Dengan etika yang demikian itu, telah dilakukan eksplorasi lebih jauh terutama: (1) memeriksa apa yang timbul dari relasi etika dengan masing-masing tiga elemen dasar; dan (2) memeriksa apa yang timbul dari relasi (a) tiga titik; dan (b) tiga garis yang terbentuk; dan (c) semuanya sebagai satu kesatuan. Edisi kali ini sebenarnya akan masuk ke dalam pembahasan kedua (2), namun demikian, pembahasan ditunda pada edisi selanjutnya. Adapun edisi ini, akan diisi dengan eksplorasi tentang estetika. Pertanyaan yang tiba-tiba datang adalah mengapa estetika luput dari perhatian? Apakah dalam kerangka eksplorasi ini tidak ditemukan estetika, atau memang dalam kerangka kebermukiman tidak dikenal estetika? Jika ada, darimana datangnya?
***
Sejauh pengetahuan publik, estetika dikenali lewat apa yang telah beredar sebagai pemahaman umum, bahwa estetika adalah hal terkait keindahan. Ketika melihat pemandangan gunung yang beralaskan hamparan padi menguning. Sungai-sungai yang mengalir. Atau, pantai bersih dengan ombak yang ramah. Kesemuanya, dalam kesaksian para pelancong akan dimaknai sebagai indah. Pada sisi yang lain, ketika pemandangan atau bentuk-bentuk yang ada di alam tersebut ditampilkan kembali ke dalam kanvas, alunan nada atau susunan kata, kemampuan meniru tersebut adalah juga suatu keindahan.
Bagi para ahli, keindahan mungkin dipandang tidak sekedar kemampuan meniru, atau terkait kegunaan, melainkan mungkin adalah pengalaman subjektif yang bersifat universal: seseorang menilai keindahan bukan karena fungsi, tetapi karena rasa senang yang bebas dari kepentingan pribadi. Dalam kerangka ini, estetika menjadi wilayah otonomi, bahkan etika yang halus. Hal tentang otonomi makna ini, sedemikian sehingga makna estetika, tidak lagi dipandang harus meniru atau mewakili kenyataan itu sendiri. Bahkan kini, estetika menjadi ruang kritik sosial dan dekonstruksi makna. Keindahan dapat timbul dari ironi, absurditas, bahkan kehancuran. Dari sini nampak bahwa percakapan tentang estetika, sebenarnya suatu proses yang memasuki ruang eksplorasi yang kompleks. Dan persis karena itulah, kita perlu mengeksplorasi keindahan yang bermukim.
***
Apa yang perlu menjadi dasar awal adalah bahwa dalam kehidupan bermukim, keindahan tidak dapat ditempatkan sebagai hal berdiri sendiri sebagai kategori visual atau formal, melainkan hadir sebagai getaran dari kehidupan yang dijalani (dialami) secara utuh dan menyatu dengan alam, kerja, pengetahuan, serta nilai. Estetika di sini bukanlah pencapaian, tetapi hasil dari “keterlibatan yang mendalam” dengan dunia yang bernyawa.

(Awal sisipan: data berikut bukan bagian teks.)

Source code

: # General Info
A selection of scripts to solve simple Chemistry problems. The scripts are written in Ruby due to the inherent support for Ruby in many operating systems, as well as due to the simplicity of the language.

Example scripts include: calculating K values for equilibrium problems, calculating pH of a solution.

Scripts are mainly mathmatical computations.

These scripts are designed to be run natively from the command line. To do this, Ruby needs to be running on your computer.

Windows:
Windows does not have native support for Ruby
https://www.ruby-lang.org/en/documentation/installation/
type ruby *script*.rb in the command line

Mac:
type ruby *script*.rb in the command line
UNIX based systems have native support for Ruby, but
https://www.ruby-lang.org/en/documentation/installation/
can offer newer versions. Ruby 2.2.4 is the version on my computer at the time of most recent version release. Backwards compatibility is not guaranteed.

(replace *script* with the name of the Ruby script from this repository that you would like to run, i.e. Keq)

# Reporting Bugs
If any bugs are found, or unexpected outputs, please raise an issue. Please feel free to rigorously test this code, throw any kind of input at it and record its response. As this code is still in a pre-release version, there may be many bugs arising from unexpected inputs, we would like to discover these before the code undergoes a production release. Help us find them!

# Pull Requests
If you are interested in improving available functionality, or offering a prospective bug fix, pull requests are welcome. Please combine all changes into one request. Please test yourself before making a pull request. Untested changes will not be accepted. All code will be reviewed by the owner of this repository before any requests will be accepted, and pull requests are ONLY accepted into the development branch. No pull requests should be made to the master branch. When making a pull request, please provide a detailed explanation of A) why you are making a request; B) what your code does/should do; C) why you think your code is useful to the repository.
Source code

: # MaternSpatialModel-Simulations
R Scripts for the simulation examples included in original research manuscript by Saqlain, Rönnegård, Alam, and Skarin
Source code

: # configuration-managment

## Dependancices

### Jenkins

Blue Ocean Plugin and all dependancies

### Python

Pertama-tama, ekologi desa bukanlah latar yang pasif, melainkan medan hidup yang penuh makna. Alam tidak netral, tidak kosong dari nilai, tetapi hadir sebagai subjek yang memiliki suara, kehendak, dan keberadaan spiritual. Jika dalam pandangan mainstream, gunung dan lingkungannya merupakan obyek, maka dalam pandangan ini, gunung dipandang sebagai leluhur, sungai sebagai ibu, dan hutan sebagai ruang suci yang dijaga. Dari sinilah keindahan muncul: bukan dari pemandangan, tetapi dari keterlibatan yang halus antara manusia dan lingkungan yang dihuni dengan penuh kesadaran. Ketika rumah dibangun menghadap mata angin, atau sawah dibuka mengikuti lengkung bukit dan aliran air, keputusan itu tidak diambil karena estetika dalam arti modern, tetapi karena rasa hormat terhadap tatanan alam yang hidup. Estetika desa tumbuh dari dasar ekologi yang tidak hanya fungsional, tetapi juga transenden.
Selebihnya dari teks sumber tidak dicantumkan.